Pull every line from the records that has the word "Register" in it.

(Stored data entries)
((
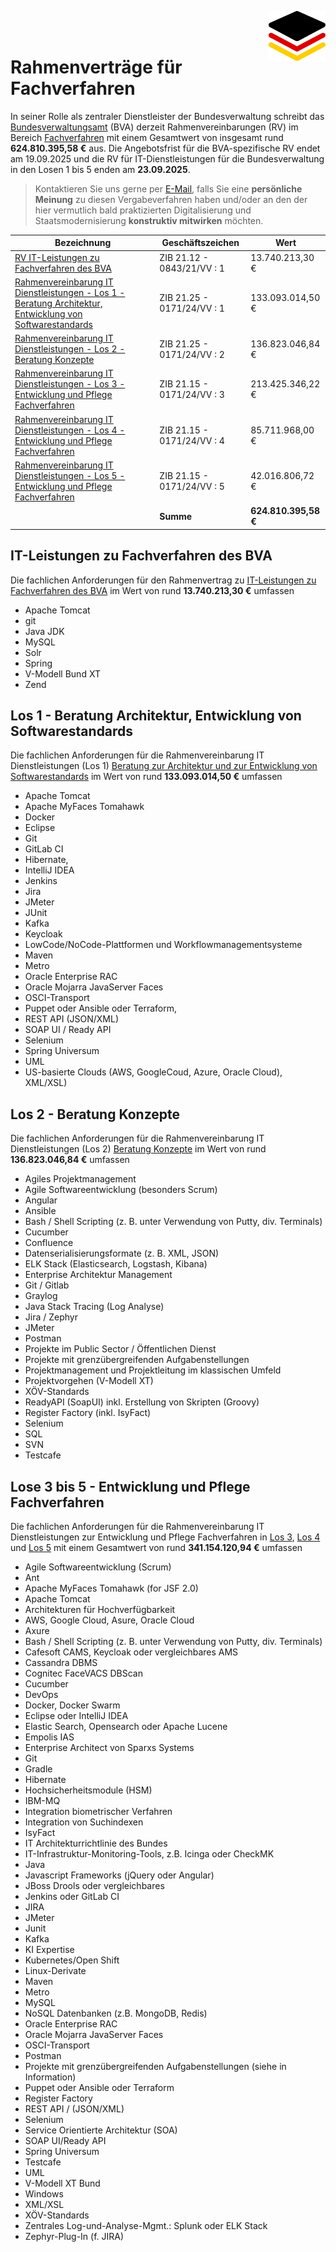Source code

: <img align="right" height="80" src="https://github.com/it-umsetzungsrat/it-umsetzungsrat/blob/main/img/it-ur-logo.svg"/><br/></br>

# Rahmenverträge für Fachverfahren

In seiner Rolle als zentraler Dienstleister der Bundesverwaltung schreibt das
[Bundesverwaltungsamt](https://www.bva.bund.de/) (BVA) derzeit Rahmenvereinbarungen (RV) im Bereich
[Fachverfahren](https://tinyurl.com/Fachverfahren) mit einem Gesamtwert von insgesamt 
rund **624.810.395,58 €** aus. Die Angebotsfrist für die BVA-spezifische RV endet am 19.09.2025 und 
die RV für IT-Dienstleistungen für die Bundesverwaltung in den Losen 1 bis 5 enden am **23.09.2025**. 

>Kontaktieren Sie uns gerne per [E-Mail](mailto:it-ur@eid.as), falls Sie eine **persönliche Meinung**
>zu diesen Vergabeverfahren haben und/oder an den der hier vermutlich bald praktizierten Digitalisierung und 
>Staatsmodernisierung **konstruktiv mitwirken** möchten.

| Bezeichnung                                                                                                                                                             | Geschäftszeichen           | Wert                 |
| ----------------------------------------------------------------------------------------------------------------------------------------------------------------------- |----------------------------|----------------------|
| [RV IT-Leistungen zu Fachverfahren des BVA](https://www.evergabe-online.de/tenderdetails.html?id=790456)                                                                | ZIB 21.12 - 0843/21/VV : 1 | 13.740.213,30 €      |
| [Rahmenvereinbarung IT Dienstleistungen - Los 1 - Beratung Architektur, Entwicklung von Softwarestandards](https://www.evergabe-online.de/tenderdetails.html?id=787123) | ZIB 21.25 - 0171/24/VV : 1 | 133.093.014,50 €     |
| [Rahmenvereinbarung IT Dienstleistungen - Los 2 - Beratung Konzepte](https://www.evergabe-online.de/tenderdetails.html?id=787128)                                       | ZIB 21.25 - 0171/24/VV : 2 | 136.823.046,84 €     |
| [Rahmenvereinbarung IT Dienstleistungen - Los 3 - Entwicklung und Pflege Fachverfahren](https://www.evergabe-online.de/tenderdetails.html?id=787161)                    | ZIB 21.15 - 0171/24/VV : 3 | 213.425.346,22 €     |
| [Rahmenvereinbarung IT Dienstleistungen - Los 4 - Entwicklung und Pflege Fachverfahren](https://www.evergabe-online.de/tenderdetails.html?id=787166)                    | ZIB 21.15 - 0171/24/VV : 4 | 85.711.968,00 €      |
| [Rahmenvereinbarung IT Dienstleistungen - Los 5 - Entwicklung und Pflege Fachverfahren](https://www.evergabe-online.de/tenderdetails.html?id=787170)                    | ZIB 21.15 - 0171/24/VV : 5 | 42.016.806,72 €      |
|                                                                                                                                                                         | **Summe**                  | **624.810.395,58 €** |

## IT-Leistungen zu Fachverfahren des BVA 

Die fachlichen Anforderungen für den Rahmenvertrag zu [IT-Leistungen zu Fachverfahren des BVA](https://www.evergabe-online.de/tenderdetails.html?6&id=790456) 
im Wert von rund **13.740.213,30 €** umfassen    
* Apache Tomcat 
* git
* Java JDK
* MySQL
* Solr
* Spring
* V-Modell Bund XT 
* Zend

## Los 1 - Beratung Architektur, Entwicklung von Softwarestandards

Die fachlichen Anforderungen für die Rahmenvereinbarung IT Dienstleistungen (Los 1)
[Beratung zur Architektur und zur Entwicklung von Softwarestandards](https://www.evergabe-online.de/tenderdetails.html?2&id=787123) im Wert von rund 
**133.093.014,50 €** umfassen

* Apache Tomcat
* Apache MyFaces Tomahawk
* Docker
* Eclipse
* Git
* GitLab CI
* Hibernate,
* IntelliJ IDEA
* Jenkins
* Jira
* JMeter
* JUnit
* Kafka
* Keycloak
* LowCode/NoCode-Plattformen und Workflowmanagementsysteme
* Maven
* Metro
* Oracle Enterprise RAC
* Oracle Mojarra JavaServer Faces
* OSCI-Transport
* Puppet oder Ansible oder Terraform, 
* REST API (JSON/XML)
* SOAP UI / Ready API
* Selenium 
* Spring Universum 
* UML 
* US-basierte Clouds (AWS, GoogleCoud, Azure, Oracle Cloud), XML/XSL) 

## Los 2 - Beratung Konzepte

Die fachlichen Anforderungen für die Rahmenvereinbarung IT Dienstleistungen (Los 2)
[Beratung Konzepte](https://www.evergabe-online.de/tenderdetails.html?id=787128) im Wert von rund **136.823.046,84 €** umfassen 


* Agiles Projektmanagement 
* Agile Softwareentwicklung (besonders Scrum)
* Angular
* Ansible
* Bash / Shell Scripting (z. B. unter Verwendung von Putty, div. Terminals)
* Cucumber
* Confluence
* Datenserialisierungsformate (z. B. XML, JSON)
* ELK Stack (Elasticsearch, Logstash, Kibana)
* Enterprise Architektur Management
* Git / Gitlab
* Graylog
* Java Stack Tracing (Log Analyse)
* Jira / Zephyr
* JMeter
* Postman
* Projekte im Public Sector / Öffentlichen Dienst
* Projekte mit grenzübergreifenden Aufgabenstellungen
* Projektmanagement und Projektleitung im klassischen Umfeld
* Projektvorgehen (V-Modell XT)
* XÖV-Standards
* ReadyAPI (SoapUI) inkl. Erstellung von Skripten (Groovy)
* Register Factory (inkl. IsyFact)
* Selenium
* SQL
* SVN
* Testcafe

## Lose 3 bis 5 - Entwicklung und Pflege Fachverfahren

Die fachlichen Anforderungen für die Rahmenvereinbarung IT Dienstleistungen zur
Entwicklung und Pflege Fachverfahren in [Los 3](https://www.evergabe-online.de/tenderdetails.html?id=787161), 
[Los 4](https://www.evergabe-online.de/tenderdetails.html?id=787166) und [Los 5](https://www.evergabe-online.de/tenderdetails.html?id=787170) mit einem Gesamtwert von rund **341.154.120,94 €** umfassen

* Agile Softwareentwicklung (Scrum) 
* Ant
* Apache MyFaces Tomahawk (for JSF 2.0)
* Apache Tomcat
* Architekturen für Hochverfügbarkeit
* AWS, Google Cloud, Asure, Oracle Cloud
* Axure 
* Bash / Shell Scripting (z. B. unter Verwendung von Putty, div. Terminals)
* Cafesoft CAMS, Keycloak oder vergleichbares AMS
* Cassandra DBMS
* Cognitec FaceVACS DBScan
* Cucumber
* DevOps
* Docker, Docker Swarm
* Eclipse oder IntelliJ IDEA
* Elastic Search, Opensearch oder Apache Lucene
* Empolis IAS
* Enterprise Architect von Sparxs Systems
* Git
* Gradle
* Hibernate
* Hochsicherheitsmodule (HSM)
* IBM-MQ
* Integration biometrischer Verfahren
* Integration von Suchindexen
* IsyFact
* IT Architekturrichtlinie des Bundes
* IT-Infrastruktur-Monitoring-Tools, z.B. Icinga oder CheckMK
* Java
* Javascript Frameworks (jQuery oder Angular)
* JBoss Drools oder vergleichbares
* Jenkins oder GitLab CI
* JIRA
* JMeter
* Junit
* Kafka
* KI Expertise
* Kubernetes/Open Shift
* Linux-Derivate 
* Maven
* Metro 
* MySQL
* NoSQL Datenbanken (z.B. MongoDB, Redis)
* Oracle Enterprise RAC
* Oracle Mojarra JavaServer Faces 
* OSCI-Transport
* Postman
* Projekte mit grenzübergreifenden Aufgabenstellungen (siehe in Information)
* Puppet oder Ansible oder Terraform
* Register Factory
* REST API / (JSON/XML)
* Selenium
* Service Orientierte Architektur (SOA)
* SOAP UI/Ready API
* Spring Universum
* Testcafe
* UML
* V-Modell XT Bund
* Windows
* XML/XSL
* XÖV-Standards
* Zentrales Log-und-Analyse-Mgmt.: Splunk oder ELK Stack
* Zephyr-Plug-In (f. JIRA)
))
Exercise result
* Register Factory (inkl. IsyFact)
* Register Factory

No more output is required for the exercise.